◆公的年金制度のしくみ
公的年金の基本的な構造は、「基礎的な年金」と「上乗せ年金」の2階建てになっています。1階部分は国民年金(基礎年金)で、全国民共通の制度となっています。2階部分は民間サラリーマン対象の厚生年金と公務員などを対象とした共済年金があり、対象となる職業の人だけが加入します。
一般的な感覚では、民間会社に就職したら厚生年金、公務員になったら共済年金、自営業者は国民年金に加入するものだという気がします。そのとおりなのですが、実は1階部分は共通ですから、厚生年金や共済年金に加入すると特別な手続きはしなくても自動的に国民年金にも加入することになります。
このように、民間企業のサラリーマンは国民年金と厚生年金の2つの制度に加入していますので、受け取る年金も国民年金からの老齢基礎年金と厚生年金からの老齢厚生年金の2つになります。

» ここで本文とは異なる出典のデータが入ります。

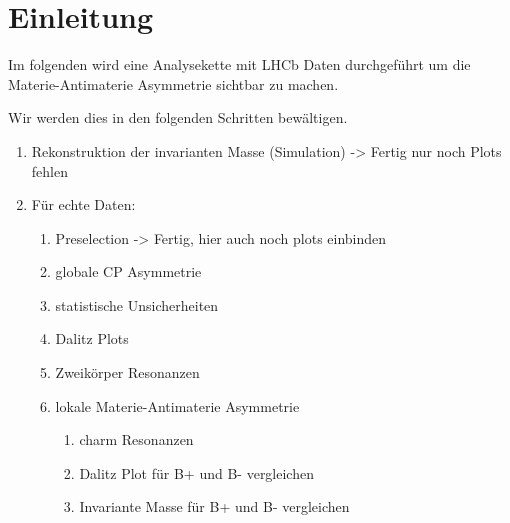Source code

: \section{Einleitung}
\label{sec:einleitung}
Im folgenden wird eine Analysekette mit LHCb Daten durchgef\"uhrt um die Materie-Antimaterie Asymmetrie sichtbar zu machen.

Wir werden dies in den folgenden Schritten bew\"altigen.
\begin{enumerate}
  \item Rekonstruktion der invarianten Masse (Simulation) -> Fertig nur noch Plots fehlen
  \item F\"ur echte Daten:
  \begin{enumerate}
    \item Preselection -> Fertig, hier auch noch plots einbinden
    \item globale CP Asymmetrie
    \item statistische Unsicherheiten
    \item Dalitz Plots
    \item Zweik\"orper Resonanzen
    \item lokale Materie-Antimaterie Asymmetrie
    \begin{enumerate}
      \item charm Resonanzen
      \item Dalitz Plot f\"ur B+ und B- vergleichen
      \item Invariante Masse f\"ur B+ und B- vergleichen
    \end{enumerate}
  \end{enumerate}
\end{enumerate}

共済年金加入者も同じですが、共済年金から支給される老齢年金は退職共済年金という名称で呼ばれています。自営業者は2階部分の上乗せ年金がありませんので、国民年金のみの加入となり、1階部分の老齢基礎年金だけを受け取ることになります。
老齢基礎年金は、加入期間だけで年金額が決まりますが、2階部分の厚生年金や共済年金は加入期間と給与の額が年金額に反映されます。さらに共済年金には職域年金と呼ばれる加算部分があります。
こうしてみると、国民年金だけの自営業者に比べて、厚生年金に加入している民間サラリーマンは手厚い年金が支給されることになり、共済年金に加入している公務員はさらに手厚い年金がもらえる制度となっています。
公的年金は、1階部分と2階部分がセットになっていますので、老齢年金だけでなく、障害年金や遺族年金も同じ構造になっています。障害基礎年金を受けられる場合には、障害厚生年金が上乗せで受け取れるようになっています。